Nollywood – Nummer drei weltweit
Auf der Konferenz zeigte sich eine Vielzahl von Chancen für hiesige Unternehmen auf dem afrikanischen Kontinent. So bietet die „Afrikanische Kontinentale Freihandelszone“ (AFCTA) Zugang zu einem Binnenmarkt mit über 1,4 Milliarden Konsumentinnen und Konsumenten. Zölle und nicht-tarifäre Handelshemmnisse sind deutlich vermindert. Insbesondere Nigeria sei eine geeignete Plattform für Investitionen und Exporte in andere afrikanische Länder, unterstrich Dele Kelvin Oye, Präsident der nigerianischen Handels-, Industrie-, Bergbau- und Landwirtschaftskammer (NACCIMA). Als viertgrößte Volkswirtschaft in Afrika verzeichnet Nigeria zudem eine boomende Kultur- und Kreativindustrie: „Nigeria beheimatet Nollywood – die drittgrößte Filmindustrie weltweit“, führte Oye aus. Ob Film, Musik, Mode oder Design – die Branche bilde eine Vielzahl von Kreativleistungen ab.
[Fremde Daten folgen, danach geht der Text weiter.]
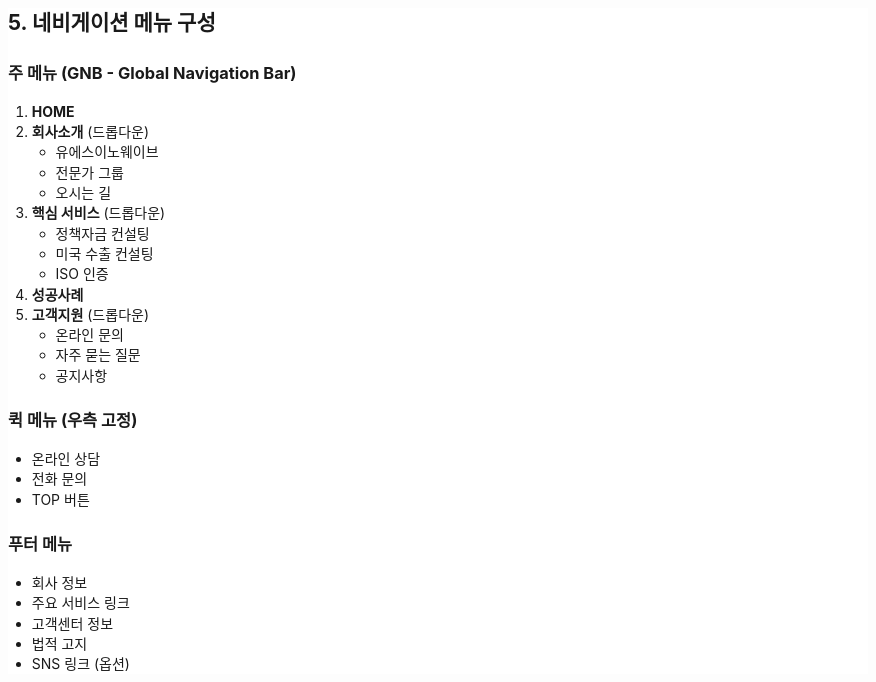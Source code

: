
 ```

```

## 5. 네비게이션 메뉴 구성

### 주 메뉴 (GNB - Global Navigation Bar)
1. **HOME**
2. **회사소개** (드롭다운)
   - 유에스이노웨이브
   - 전문가 그룹  
   - 오시는 길
3. **핵심 서비스** (드롭다운)
   - 정책자금 컨설팅
   - 미국 수출 컨설팅
   - ISO 인증
4. **성공사례**
5. **고객지원** (드롭다운)
   - 온라인 문의
   - 자주 묻는 질문
   - 공지사항

### 퀵 메뉴 (우측 고정)
- 온라인 상담
- 전화 문의
- TOP 버튼

### 푸터 메뉴
- 회사 정보
- 주요 서비스 링크
- 고객센터 정보
- 법적 고지
- SNS 링크 (옵션)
Damit leiste sie einen bedeutenden Beitrag zum Bruttoinlandsprodukt. Deutsche Unternehmen seien bisher in erster Linie im Energiesektor investiert mit dem Fokus auf nachhaltige ökonomische Entwicklung.
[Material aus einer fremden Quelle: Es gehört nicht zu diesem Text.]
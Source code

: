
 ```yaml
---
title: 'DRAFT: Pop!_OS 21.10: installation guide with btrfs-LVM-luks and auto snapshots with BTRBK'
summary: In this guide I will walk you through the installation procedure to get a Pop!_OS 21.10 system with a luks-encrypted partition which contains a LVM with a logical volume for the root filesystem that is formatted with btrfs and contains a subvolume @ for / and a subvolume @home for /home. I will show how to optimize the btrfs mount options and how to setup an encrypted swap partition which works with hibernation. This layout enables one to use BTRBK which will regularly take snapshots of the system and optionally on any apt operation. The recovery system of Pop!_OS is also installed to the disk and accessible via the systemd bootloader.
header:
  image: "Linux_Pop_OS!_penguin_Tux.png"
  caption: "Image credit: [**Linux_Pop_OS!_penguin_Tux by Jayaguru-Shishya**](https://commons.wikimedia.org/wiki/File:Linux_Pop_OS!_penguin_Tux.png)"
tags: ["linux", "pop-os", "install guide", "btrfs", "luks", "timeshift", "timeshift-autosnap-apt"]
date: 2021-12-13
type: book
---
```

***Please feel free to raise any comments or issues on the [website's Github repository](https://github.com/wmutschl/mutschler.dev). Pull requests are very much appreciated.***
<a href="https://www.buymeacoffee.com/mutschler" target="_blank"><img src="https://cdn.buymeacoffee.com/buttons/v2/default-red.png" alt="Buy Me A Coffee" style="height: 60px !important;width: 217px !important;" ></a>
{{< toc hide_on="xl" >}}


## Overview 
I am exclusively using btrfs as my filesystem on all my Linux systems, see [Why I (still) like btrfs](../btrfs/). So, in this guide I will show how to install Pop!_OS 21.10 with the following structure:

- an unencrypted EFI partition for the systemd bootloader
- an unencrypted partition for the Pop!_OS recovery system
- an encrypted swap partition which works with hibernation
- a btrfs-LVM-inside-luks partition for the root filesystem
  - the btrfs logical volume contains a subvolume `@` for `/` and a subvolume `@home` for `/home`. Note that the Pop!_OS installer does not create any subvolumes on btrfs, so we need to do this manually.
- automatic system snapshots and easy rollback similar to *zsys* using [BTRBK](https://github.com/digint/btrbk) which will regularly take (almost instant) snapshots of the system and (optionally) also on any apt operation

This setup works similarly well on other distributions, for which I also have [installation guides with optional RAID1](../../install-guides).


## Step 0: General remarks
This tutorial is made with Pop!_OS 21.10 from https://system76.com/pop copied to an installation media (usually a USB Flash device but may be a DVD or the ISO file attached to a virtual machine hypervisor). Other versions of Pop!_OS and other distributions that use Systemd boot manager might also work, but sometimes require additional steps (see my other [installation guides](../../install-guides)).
Lösungen in Indien für hiesige Probleme
Generalkonsul B.S. Mubarak unterstrich die enge Verbindung zwischen Deutschland und Indien: „Über 2.000 deutsche Firmen sind in Indien vertreten, über 650 indische Firmen in Deutschland.“ Indien sei eine Gesellschaft im Wandel. Mit einem jährlichen Wachstum des Bruttoinlandprodukts zwischen sechs und sieben Prozent im Durchschnitt könnte Indien bis 2027 die weltweit drittgrößte Wirtschaftsnation sein. Eines von zehn „Einhorn-Startups“ (Start-up-Unternehmen mit einer Bewertung von über einer Milliarde US-Dollar oder Euro, dessen Anteile nicht an einer Börse gehandelt werden) käme aus Indien, über 150.000 Start-ups seien gegründet worden. Digitalisierung, digitale Finanzdienstleistungen, grüne Energie oder Künstliche Intelligenz seien vielversprechende Branchen für Kooperationen.
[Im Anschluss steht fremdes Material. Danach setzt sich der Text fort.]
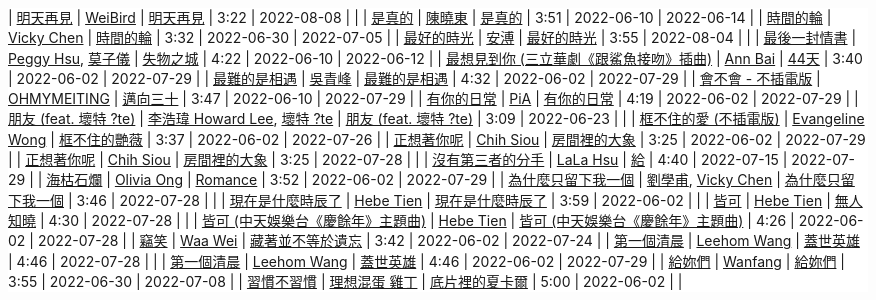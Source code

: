 | [明天再見](https://open.spotify.com/track/6B80NMNDIYyA1YbiefVsSE) | [WeiBird](https://open.spotify.com/artist/7y3HnWCFEvWj4KM9GFSkiX) | [明天再見](https://open.spotify.com/album/1qcnrw6fl5BkdSkd5MNfhx) | 3:22 | 2022-08-08 |  |
| [是真的](https://open.spotify.com/track/7x3DALEaUQMlSEbbmOO2sL) | [陳曉東](https://open.spotify.com/artist/1XYZT911VpRwP311djiYHM) | [是真的](https://open.spotify.com/album/3VPjlieNDk642y3Eyf8HYx) | 3:51 | 2022-06-10 | 2022-06-14 |
| [時間的輪](https://open.spotify.com/track/5cze6ZSsHwLVIRMRS9h8Hg) | [Vicky Chen](https://open.spotify.com/artist/01u3qI3xMGFvktXyRSMGRZ) | [時間的輪](https://open.spotify.com/album/3De0h0EROxVD9ljubGI5r8) | 3:32 | 2022-06-30 | 2022-07-05 |
| [最好的時光](https://open.spotify.com/track/3UNnCf5rqnVbWvGDNs2Bup) | [安溥](https://open.spotify.com/artist/7m3hJRouj4fFil1ksJDx0I) | [最好的時光](https://open.spotify.com/album/6C05yqffaG1dElVIqOlcAn) | 3:55 | 2022-08-04 |  |
| [最後一封情書](https://open.spotify.com/track/60SwCZbyJ9OmAiGJkLVsgl) | [Peggy Hsu](https://open.spotify.com/artist/7ruJU7jtsDqbgA23BL3VFQ), [莫子儀](https://open.spotify.com/artist/7wJwYpnCLPuT1gndVaQTYk) | [失物之城](https://open.spotify.com/album/5nHnPgrbJGhhgl0UzytY8Y) | 4:22 | 2022-06-10 | 2022-06-12 |
| [最想見到你 \(三立華劇《跟鯊魚接吻》插曲\)](https://open.spotify.com/track/0MG4aGAIEBKffiFRjZYCZi) | [Ann Bai](https://open.spotify.com/artist/6ytn3LGlsoOgU3YGF9T42s) | [44天](https://open.spotify.com/album/6tyHdfBJNMVgeiskGRCCyS) | 3:40 | 2022-06-02 | 2022-07-29 |
| [最難的是相遇](https://open.spotify.com/track/1lbLGKmuocop4QeH9eVYew) | [吳青峰](https://open.spotify.com/artist/5a5vu4RzsAHdKN0aYyblZ8) | [最難的是相遇](https://open.spotify.com/album/7ftPr9gMt8UP3865rbXnvD) | 4:32 | 2022-06-02 | 2022-07-29 |
| [會不會 \- 不插電版](https://open.spotify.com/track/7M44HWQrqgjMOfvS1LJ4Sh) | [OHMYMEITING](https://open.spotify.com/artist/5ejbZdon0riCxa7GyJNEAx) | [邁向三十](https://open.spotify.com/album/6YSN8SAy8PP37XJSmoJqAw) | 3:47 | 2022-06-10 | 2022-07-29 |
| [有你的日常](https://open.spotify.com/track/2H0uXyh62DBNc4nEsYnlmG) | [PiA](https://open.spotify.com/artist/1icD6XHYvJ381imDgXexLD) | [有你的日常](https://open.spotify.com/album/0fNfI4IrEqZZdMU1A5QJML) | 4:19 | 2022-06-02 | 2022-07-29 |
| [朋友 \(feat\. 壞特 ?te\)](https://open.spotify.com/track/3cfBqHxoVxSx65sNZwazzx) | [李浩瑋 Howard Lee](https://open.spotify.com/artist/7EkkWNWPiWFQ0rA9IEmMXs), [壞特 ?te](https://open.spotify.com/artist/7DZtdN4x13Amjw87cjdffb) | [朋友 \(feat\. 壞特 ?te\)](https://open.spotify.com/album/79rppoueEhSnEycOTfmKmg) | 3:09 | 2022-06-23 |  |
| [框不住的愛 \(不插電版\)](https://open.spotify.com/track/1RXWsw9e9jF56FYT5hXdk5) | [Evangeline Wong](https://open.spotify.com/artist/7sEIHkZXRzGa3OBUCCxzU5) | [框不住的艷薇](https://open.spotify.com/album/4VxO70fYupkkl2JwXDMFhQ) | 3:37 | 2022-06-02 | 2022-07-26 |
| [正想著你呢](https://open.spotify.com/track/38yCQiUZkE2OViISGCTgeo) | [Chih Siou](https://open.spotify.com/artist/6cMRDBCHMYjyCH2D0s6uzr) | [房間裡的大象](https://open.spotify.com/album/7xJYGibKb3w5YK25Zf4vrp) | 3:25 | 2022-06-02 | 2022-07-29 |
| [正想著你呢](https://open.spotify.com/track/4YxVgJAkGsUnqLvEzjz8Ry) | [Chih Siou](https://open.spotify.com/artist/6cMRDBCHMYjyCH2D0s6uzr) | [房間裡的大象](https://open.spotify.com/album/1hLOyMZ8n5dmBckqXkToIG) | 3:25 | 2022-07-28 |  |
| [沒有第三者的分手](https://open.spotify.com/track/3kRvEriTtPqbwRNhI9cQDw) | [LaLa Hsu](https://open.spotify.com/artist/3dI4Io8XE33J2o04ZwjR0Y) | [給](https://open.spotify.com/album/0FTFuvuDe7qAB4HQ67J8qa) | 4:40 | 2022-07-15 | 2022-07-29 |
| [海枯石爛](https://open.spotify.com/track/1sDQnmtrnVLcu6d9BlQl7P) | [Olivia Ong](https://open.spotify.com/artist/4kcLQfpkqAt5AdNlZZNSDd) | [Romance](https://open.spotify.com/album/0k04OWWjzvT36PsMAdu9x4) | 3:52 | 2022-06-02 | 2022-07-29 |
| [為什麼只留下我一個](https://open.spotify.com/track/0PfB9QJ3T9uCGfkt0ml5TR) | [劉學甫](https://open.spotify.com/artist/4fQhjXVVGKPG7K1SYFWjpH), [Vicky Chen](https://open.spotify.com/artist/01u3qI3xMGFvktXyRSMGRZ) | [為什麼只留下我一個](https://open.spotify.com/album/0TzPiD0Z6JOcwbDY6vzuKL) | 3:46 | 2022-07-28 |  |
| [現在是什麼時辰了](https://open.spotify.com/track/3wG3yWNanqRahzgusWgpJx) | [Hebe Tien](https://open.spotify.com/artist/14bJhryXGk6H6qlGzwj3W5) | [現在是什麼時辰了](https://open.spotify.com/album/087F57aCMcaiIh4HUX9GcE) | 3:59 | 2022-06-02 |  |
| [皆可](https://open.spotify.com/track/5tU8tlGuxmCjNdl5eP9oGR) | [Hebe Tien](https://open.spotify.com/artist/14bJhryXGk6H6qlGzwj3W5) | [無人知曉](https://open.spotify.com/album/6bCnbjqqRgcPCpJwcnoLju) | 4:30 | 2022-07-28 |  |
| [皆可 \(中天娛樂台《慶餘年》主題曲\)](https://open.spotify.com/track/2CkmvLrg2Zl83TuwjwWF5v) | [Hebe Tien](https://open.spotify.com/artist/14bJhryXGk6H6qlGzwj3W5) | [皆可 \(中天娛樂台《慶餘年》主題曲\)](https://open.spotify.com/album/5QKzAmGWRo1k2P7dBgmqDQ) | 4:26 | 2022-06-02 | 2022-07-28 |
| [竊笑](https://open.spotify.com/track/6MLSFfBeiNWxyxjFrBbWom) | [Waa Wei](https://open.spotify.com/artist/190bkHbFrRvEhcB7Zpuv3y) | [藏著並不等於遺忘](https://open.spotify.com/album/6zgR5qC7jnvqYWeSEvHHov) | 3:42 | 2022-06-02 | 2022-07-24 |
| [第一個清晨](https://open.spotify.com/track/4FOcKtu7mXOrnifIaif0L3) | [Leehom Wang](https://open.spotify.com/artist/2F5W6Rsxwzg0plQ0w8dSyt) | [蓋世英雄](https://open.spotify.com/album/22pEd6RNnbso5XFaZoT0YF) | 4:46 | 2022-07-28 |  |
| [第一個清晨](https://open.spotify.com/track/7G4inajDPplF7oT27awRq5) | [Leehom Wang](https://open.spotify.com/artist/2F5W6Rsxwzg0plQ0w8dSyt) | [蓋世英雄](https://open.spotify.com/album/2AxYgFIFbtVfCOnlPPnpPJ) | 4:46 | 2022-06-02 | 2022-07-29 |
| [給妳們](https://open.spotify.com/track/5Yy7ly2otpGZmEDNKgMFpK) | [Wanfang](https://open.spotify.com/artist/468BFRg8N0wGREo2L4TXZp) | [給妳們](https://open.spotify.com/album/1oPz4gbvtkJDVLU8gnY5n9) | 3:55 | 2022-06-30 | 2022-07-08 |
| [習慣不習慣](https://open.spotify.com/track/2bLphDJvGyfjPbmxs7V4rX) | [理想混蛋 雞丁](https://open.spotify.com/artist/5gLzM47RVqMDkkFc2CaSon) | [底片裡的夏卡爾](https://open.spotify.com/album/3s1pKBhbHzoUzcRFBabug4) | 5:00 | 2022-06-02 |  |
„Digitalisierung und Fachkräftemangel sind große Herausforderungen in Deutschland. Indien bietet Lösungen“, führte Mubarak aus. So stamme die größte ausländische Gruppe von Studentinnen und Studenten aus Indien. Im Hinblick auf die Digitalisierung der indischen Wirtschaft sei es gelungen, die Kosten für die Datenübertragung um 96 Prozent zu senken. Sie würden mittlerweile zu den niedrigsten weltweit zählen.
Kompetenzzentrum für Afrika
Der zweite Konferenztag am 22. Mai stand ganz im Zeichen des individuellen Matchings zwischen den teilnehmenden Unternehmen. Nach dem Impulsvortrag von Oliver Wagener von der Agentur für Wirtschaft und Entwicklung präsentierten sich Firmen aus Afrika, Asien sowie Nord- und Südamerika mit industriebezogenen Pitches. Parallel dazu fanden Matchings für den Aufbau neuer Geschäftsbeziehungen statt.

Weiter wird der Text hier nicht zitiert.